Copy the lines below that contain "should".
========
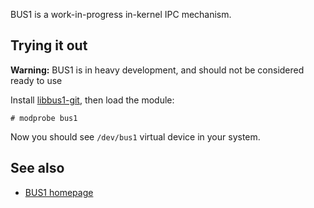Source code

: BUS1 is a work-in-progress in-kernel IPC mechanism.

## Trying it out

**Warning:** BUS1 is in heavy development, and should not be considered ready to use

Install [libbus1-git](https://aur.archlinux.org/packages/libbus1-git/), then load the module:

```
# modprobe bus1

```

Now you should see `/dev/bus1` virtual device in your system.

## See also

*   [BUS1 homepage](http://www.bus1.org/)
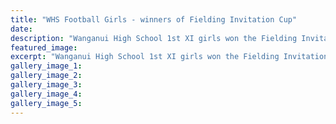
 ```yaml
---
title: "WHS Football Girls - winners of Fielding Invitation Cup"
date: 
description: "Wanganui High School 1st XI girls won the Fielding Invitational Cup for the second year running."
featured_image: 
excerpt: "Wanganui High School 1st XI girls won the Fielding Invitational Cup for the second year running."
gallery_image_1: 
gallery_image_2: 
gallery_image_3: 
gallery_image_4: 
gallery_image_5: 
---
```


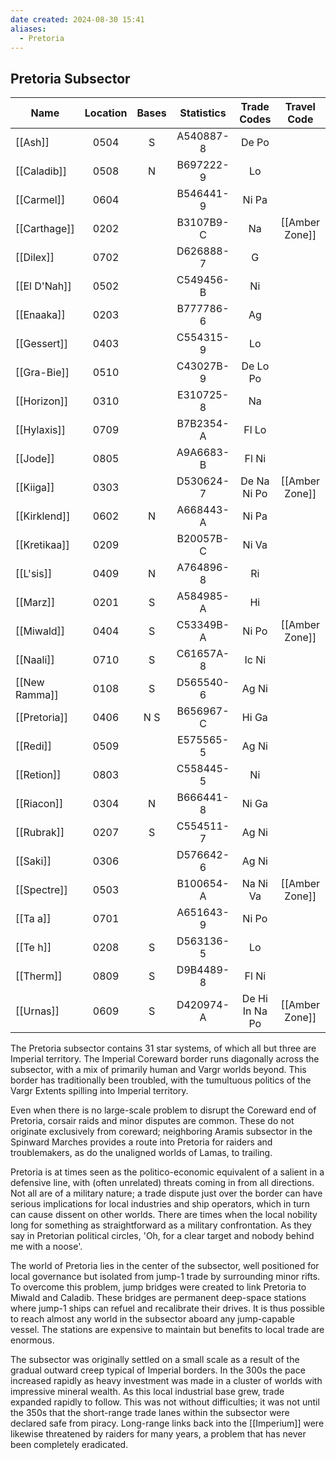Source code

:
 ```yaml
---
date created: 2024-08-30 15:41
aliases:
  - Pretoria
---
```


## Pretoria Subsector

| Name          | Location | Bases | Statistics |   Trade Codes  |   Travel Code  |  Allegiance  | Gas Giants |
| ------------- | :------: | :---: | :--------: | :------------: | :------------: | :----------: | :--------: |
| [[Ash]]       |   0504   |   S   |  A540887-8 |      De Po     |                | [[Imperium]] |      G     |
| [[Caladib]]   |   0508   |   N   |  B697222-9 |       Lo       |                | [[Imperium]] |      G     |
| [[Carmel]]    |   0604   |       |  B546441-9 |      Ni Pa     |                | [[Imperium]] |      G     |
| [[Carthage]]  |   0202   |       |  B3107B9-C |       Na       | [[Amber Zone]] | [[Imperium]] |      G     |
| [[Dilex]]     |   0702   |       |  D626888-7 |        G       |                |              |            |
| [[El D'Nah]]  |   0502   |       |  C549456-B |       Ni       |                | [[Imperium]] |      G     |
| [[Enaaka]]    |   0203   |       |  B777786-6 |       Ag       |                | [[Imperium]] |      G     |
| [[Gessert]]   |   0403   |       |  C554315-9 |       Lo       |                | [[Imperium]] |            |
| [[Gra-Bie]]   |   0510   |       |  C43027B-9 |    De Lo Po    |                | [[Imperium]] |      G     |
| [[Horizon]]   |   0310   |       |  E310725-8 |       Na       |                | [[Imperium]] |      G     |
| [[Hylaxis]]   |   0709   |       |  B7B2354-A |      Fl Lo     |                | [[Imperium]] |      G     |
| [[Jode]]      |   0805   |       |  A9A6683-B |      Fl Ni     |                | [[Imperium]] |            |
| [[Kiiga]]     |   0303   |       |  D530624-7 |   De Na Ni Po  | [[Amber Zone]] | [[Imperium]] |      G     |
| [[Kirklend]]  |   0602   |   N   |  A668443-A |      Ni Pa     |                | [[Imperium]] |      G     |
| [[Kretikaa]]  |   0209   |       |  B20057B-C |      Ni Va     |                | [[Imperium]] |      G     |
| [[L'sis]]     |   0409   |   N   |  A764896-8 |       Ri       |                | [[Imperium]] |      G     |
| [[Marz]]      |   0201   |   S   |  A584985-A |       Hi       |                | [[Imperium]] |      G     |
| [[Miwald]]    |   0404   |   S   |  C53349B-A |      Ni Po     | [[Amber Zone]] | [[Imperium]] |      G     |
| [[Naali]]     |   0710   |   S   |  C61657A-8 |      Ic Ni     |                | [[Imperium]] |      G     |
| [[New Ramma]] |   0108   |   S   |  D565540-6 |      Ag Ni     |                | [[Imperium]] |      G     |
| [[Pretoria]]  |   0406   |  N S  |  B656967-C |      Hi Ga     |                | [[Imperium]] |            |
| [[Redi]]      |   0509   |       |  E575565-5 |      Ag Ni     |                | [[Imperium]] |      G     |
| [[Retion]]    |   0803   |       |  C558445-5 |       Ni       |                |              |      G     |
| [[Riacon]]    |   0304   |   N   |  B666441-8 |      Ni Ga     |                | [[Imperium]] |      G     |
| [[Rubrak]]    |   0207   |   S   |  C554511-7 |      Ag Ni     |                | [[Imperium]] |      G     |
| [[Saki]]      |   0306   |       |  D576642-6 |      Ag Ni     |                | [[Imperium]] |      G     |
| [[Spectre]]   |   0503   |       |  B100654-A |    Na Ni Va    | [[Amber Zone]] | [[Imperium]] |      G     |
| [[Ta a]]      |   0701   |       |  A651643-9 |      Ni Po     |                |              |            |
| [[Te h]]      |   0208   |   S   |  D563136-5 |       Lo       |                | [[Imperium]] |      G     |
| [[Therm]]     |   0809   |   S   |  D9B4489-8 |      Fl Ni     |                | [[Imperium]] |      G     |
| [[Urnas]]     |   0609   |   S   |  D420974-A | De Hi In Na Po | [[Amber Zone]] | [[Imperium]] |            |

The Pretoria subsector contains 31 star systems, of which all but three are Imperial territory. The Imperial Coreward border runs diagonally across the subsector, with a mix of primarily human and Vargr worlds beyond. This border has traditionally been troubled, with the tumultuous politics of the Vargr Extents spilling into Imperial territory.

Even when there is no large-scale problem to disrupt the Coreward end of Pretoria, corsair raids and minor disputes are common. These do not originate exclusively from coreward; neighboring Aramis subsector in the Spinward Marches provides a route into Pretoria for raiders and troublemakers, as do the unaligned worlds of Lamas, to trailing.

Pretoria is at times seen as the politico-economic equivalent of a salient in a defensive line, with (often unrelated) threats coming in from all directions. Not all are of a military nature; a trade dispute just over the border can have serious implications for local industries and ship operators, which in turn can cause dissent on other worlds. There are times when the local nobility long for something as straightforward as a military confrontation. As they say in Pretorian political circles, 'Oh, for a clear target and nobody behind me with a noose'.

The world of Pretoria lies in the center of the subsector, well positioned for local governance but isolated from jump-1 trade by surrounding minor rifts. To overcome this problem, jump bridges were created to link Pretoria to Miwald and Caladib. These bridges are permanent deep-space stations where jump-1 ships can refuel and recalibrate their drives. It is thus possible to reach almost any world in the subsector aboard any jump-capable vessel. The stations are expensive to maintain but benefits to local trade are enormous.

The subsector was originally settled on a small scale as a result of the gradual outward creep typical of Imperial borders. In the 300s the pace increased rapidly as heavy investment was made in a cluster of worlds with impressive mineral wealth. As this local industrial base grew, trade expanded rapidly to follow.  This was not without difficulties; it was not until the 350s that the short-range trade lanes within the subsector were declared safe from piracy. Long-range links back into the [[Imperium]] were likewise threatened by raiders for many years, a problem that has never been completely eradicated.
========
### Written solution
**Warning:** BUS1 is in heavy development, and should not be considered ready to use
Now you should see `/dev/bus1` virtual device in your system.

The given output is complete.